+++ Input records +++

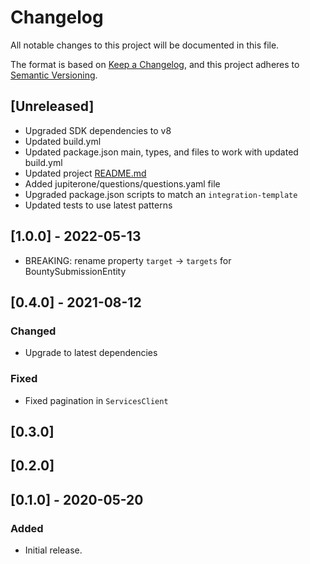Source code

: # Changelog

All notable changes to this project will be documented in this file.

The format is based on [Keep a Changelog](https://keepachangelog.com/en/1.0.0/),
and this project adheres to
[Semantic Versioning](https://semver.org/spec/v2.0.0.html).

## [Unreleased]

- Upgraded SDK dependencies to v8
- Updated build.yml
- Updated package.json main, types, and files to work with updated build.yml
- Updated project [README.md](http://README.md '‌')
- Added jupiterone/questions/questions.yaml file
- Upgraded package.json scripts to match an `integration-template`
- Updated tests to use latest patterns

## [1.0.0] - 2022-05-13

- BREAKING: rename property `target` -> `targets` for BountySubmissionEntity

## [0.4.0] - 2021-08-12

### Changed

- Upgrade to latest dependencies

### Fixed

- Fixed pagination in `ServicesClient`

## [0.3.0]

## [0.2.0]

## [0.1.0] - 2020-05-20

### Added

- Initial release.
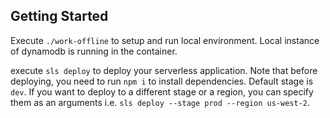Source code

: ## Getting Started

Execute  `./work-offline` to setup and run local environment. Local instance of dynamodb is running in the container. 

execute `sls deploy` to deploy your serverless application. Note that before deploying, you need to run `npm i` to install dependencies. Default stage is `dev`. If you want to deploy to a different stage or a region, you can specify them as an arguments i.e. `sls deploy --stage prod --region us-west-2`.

+++

## Work item
Would you print the material exactly once more, without any of its pictures?

## Written answer
Source code

: # Changelog

All notable changes to this project will be documented in this file.

The format is based on [Keep a Changelog](https://keepachangelog.com/en/1.0.0/),
and this project adheres to
[Semantic Versioning](https://semver.org/spec/v2.0.0.html).

## [Unreleased]

- Upgraded SDK dependencies to v8
- Updated build.yml
- Updated package.json main, types, and files to work with updated build.yml
- Updated project [README.md](http://README.md '‌')
- Added jupiterone/questions/questions.yaml file
- Upgraded package.json scripts to match an `integration-template`
- Updated tests to use latest patterns

## [1.0.0] - 2022-05-13

- BREAKING: rename property `target` -> `targets` for BountySubmissionEntity

## [0.4.0] - 2021-08-12

### Changed

- Upgrade to latest dependencies

### Fixed

- Fixed pagination in `ServicesClient`

## [0.3.0]

## [0.2.0]

## [0.1.0] - 2020-05-20

### Added

- Initial release.
Source code

: ## Getting Started

Execute  `./work-offline` to setup and run local environment. Local instance of dynamodb is running in the container. 

execute `sls deploy` to deploy your serverless application. Note that before deploying, you need to run `npm i` to install dependencies. Default stage is `dev`. If you want to deploy to a different stage or a region, you can specify them as an arguments i.e. `sls deploy --stage prod --region us-west-2`.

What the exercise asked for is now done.